1. Introduction Data integration and query reformulation are classical examples of problems that require techniques developed in both AI and database systems fields (see [8, 9] and references therein). In this work we address the problem of rewriting queries using views which has received significant attention because of its applications in data integration, query reformulation, maintenance of physical data independence, global information systems, mobile computing. In data integration views describe a set of autonomous heterogenous data sources so we usually search for maximally-contained rewritings (MCRs) to get the best answer, given the available sources. If it is possible to find a solution which is equivalent (instead of contained) to the original query then we search for equivalent rewritings. For Conjunctive Queries (CQs) and views, there exist algorithms which find equivalent rewritings or MCRs. In the case of conjunctive queries with safe negation (CQNs) the problem becomes more complex. For CQs, if an equivalent rewriting exists in the language of union of CQs, then there is one which is single CQ. The following example shows that in the presence of negation this does not hold even when only views have negated subgoals [17]. Example 1.1. Consider the following CQ query Q and CQN views V1 , V2 :

Q : q(X, Y ):- a(X, Y ) V1 : v1 (X, Y ):- a(X, Y ) ∧ b(Y ) V2 : v2 (X, Y ):- a(X, Y ) ∧ ¬b(Y ). Then, an equivalent rewriting of Q using V1 , V2 is the following union: q(X, Y ):- v1 (X, Y ) q(X, Y ):- v2 (X, Y ). Note that there is no equivalent rewriting of Q using V1 , V2 which is a single CQN. Another complexity that arises is that the expansion (see Definition 2.2) of a rewriting may also be in the language of union of CQNs. Example 1.2. Consider the rewriting R and views V1 , V2 . R(X, Y , Z):- ¬v1 (X, Y , Z) ∧ v2 (X, Y , Z) V1 : v1 (X, Y , Z):- a(X, Y ) ∧ ¬a(Y , Z) V2 : v2 (X, Y , Z):- b(X, Y ) ∧ b(Y , Z). Then, the expansion of the rewriting is as follows: Rexp (X, Y , Z) :- ¬(a(X, Y ) ∧ ¬a(Y , Z)) ∧ (b(X, Y ) ∧ b(Y , Z)). That is, Rexp (X, Y , Z) :- (¬a(X, Y ) ∧ b(X, Y ) ∧ b(Y , Z)) ∨ (a(Y , Z) ∧ b(X, Y ) ∧ b(Y , Z)). Writing the disjunction as union, then R is in the language of union of CQNs: Rexp (X, Y , Z) :- ¬a(X, Y ) ∧ b(X, Y ) ∧ b(Y , Z) Rexp (X, Y , Z) :- a(Y , Z) ∧ b(X, Y ) ∧ b(Y , Z).

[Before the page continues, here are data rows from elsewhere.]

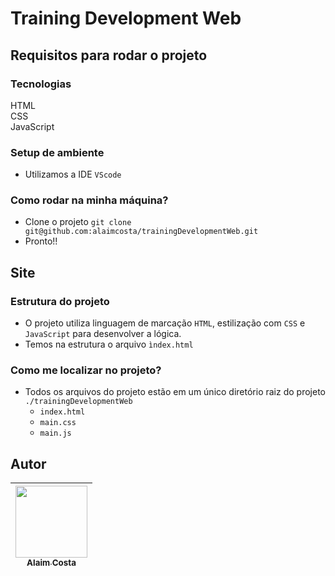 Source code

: # Training Development Web

## Requisitos para rodar o projeto

### Tecnologias
HTML<br>
CSS<br>
JavaScript<br>
### Setup de ambiente
- Utilizamos a IDE `VScode`

### Como rodar na minha máquina?
- Clone o projeto `git clone git@github.com:alaimcosta/trainingDevelopmentWeb.git`
- Pronto!!

## Site
### Estrutura do projeto
- O projeto utiliza linguagem de marcação `HTML`, estilização com `CSS` e `JavaScript` para desenvolver a lógica. 
- Temos na estrutura o arquivo `ìndex.html`

### Como me localizar no projeto?
* Todos os arquivos do projeto estão em um único diretório raiz do projeto `./trainingDevelopmentWeb`
    * `index.html`
    * `main.css`
    * `main.js`


## Autor
| [<img src="https://user-images.githubusercontent.com/71519298/188052888-7d822b41-2950-4e4b-b6e7-0863dc9ef67d.jpg" width=115><br><sub>Alaim Costa</sub>](https://github.com/alaimcosta) |
| :---: |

0921-7126/06/$17.00  2006 – IOS Press and the authors. All rights reserved

230

F. Afrati and V. Pavlaki / Rewriting queries using views with negation

When evaluating a query we search for certain answers, i.e., tuples that are in the answer for any database. The definition of certain answers depends on the views assumptions we make: closed world versus open world. Given a view instance I, under the closed world assumption (CWA), I stores all the tuples that satisfy the view definitions in V , i.e., I = V (D) whereas under the open world assumption (OWA), instance I is possibly incomplete and might only store some of the tuples that satisfy the view definitions in V, i.e., I ⊆ V (D). In data integration we usually take the OWA whereas in query optimization the CWA. In this work we give results for both assumptions. The next paragraph summarizes our contributions. In Section 3 we show why existing algorithms for CQs can not be extended in a straightforward way to deal with CQNs. We prove that given a CQN query and a set of CQN views finding equivalent rewritings is decidable in both cases where the rewriting is in the language of CQNs or unions of CQNs. We prove decidability by giving upper bounds on the number of subgoals of the rewritings (Section 4). Moreover we show that given a CQ query and a set of CQN views, then if rewritings can be found in the language of unions of CQNs then rewritings can be found in the language of unions of CQs. So we prune the search space for potential rewritings (Section 5). We give a sound and complete algorithm that, given a CQN query and a set of CQN views finds equivalent rewritings in the language of unions of CQNs (Section 6). If we consider only the rewritings without negated subgoals, returned by the algorithm, then they compute only certain answers under the OWA (Section 7). Of independent interest is a simple test for checking containment between two unions of CQNs (Subsection 2.1.1). 1.1. Related work There is a plethora of work addressing the query rewriting problem (see [7] for a survey). The problem has been shown to be NP-complete even when the queries describing the sources and the user query are CQs and do not contain interpreted predicates [10]. Several algorithms have been developed for finding rewritings of queries using views. The bucket [6], the inverse-rule [1,4,15], the MiniCon [14], and the Shared-Variable-Bucket [12] are some of them. An algorithm for finding equivalent rewritings with the smallest number of subgoals is given in [2]. The work in [11] considers the problem of answering CQs using infinite sets of views. The work in [1] searches

for MCRs for a special case of Datalog queries and views that are unions of CQs. An algorithm for answering queries using materialized views in the presence of negation is given in [5]. It gives a good approximation and it is optimal for a significant class of queries.

2. Preliminaries

In this section we review the problem of rewriting queries using views. A database schema S is a set of relational names with given arity. A database instance over a given schema is a set of relations. A query is a mapping from databases to relations. A view is a predefined query. A query Q1 is contained in a query Q2 , denoted Q1 Q2 , if for any database instance D, the answer computed by Q1 is a subset of the answer computed by Q2 , i.e., Q1 (D) ⊆ Q2 (D). The two queries are equivalent, denoted Q1 ≡ Q2 , if Q1 Q2 and Q2 Q1 . Given two CQs Q1 and Q2 the following holds; Q1 Q2 iff there is a containment mapping from Q2 to Q1 , such that the mapping maps a constant to the same constant and maps a variable to either a variable or a constant [3]. Under this mapping, the head of Q2 becomes the head of Q1 , and each subgoal of Q2 becomes some subgoal in Q1 .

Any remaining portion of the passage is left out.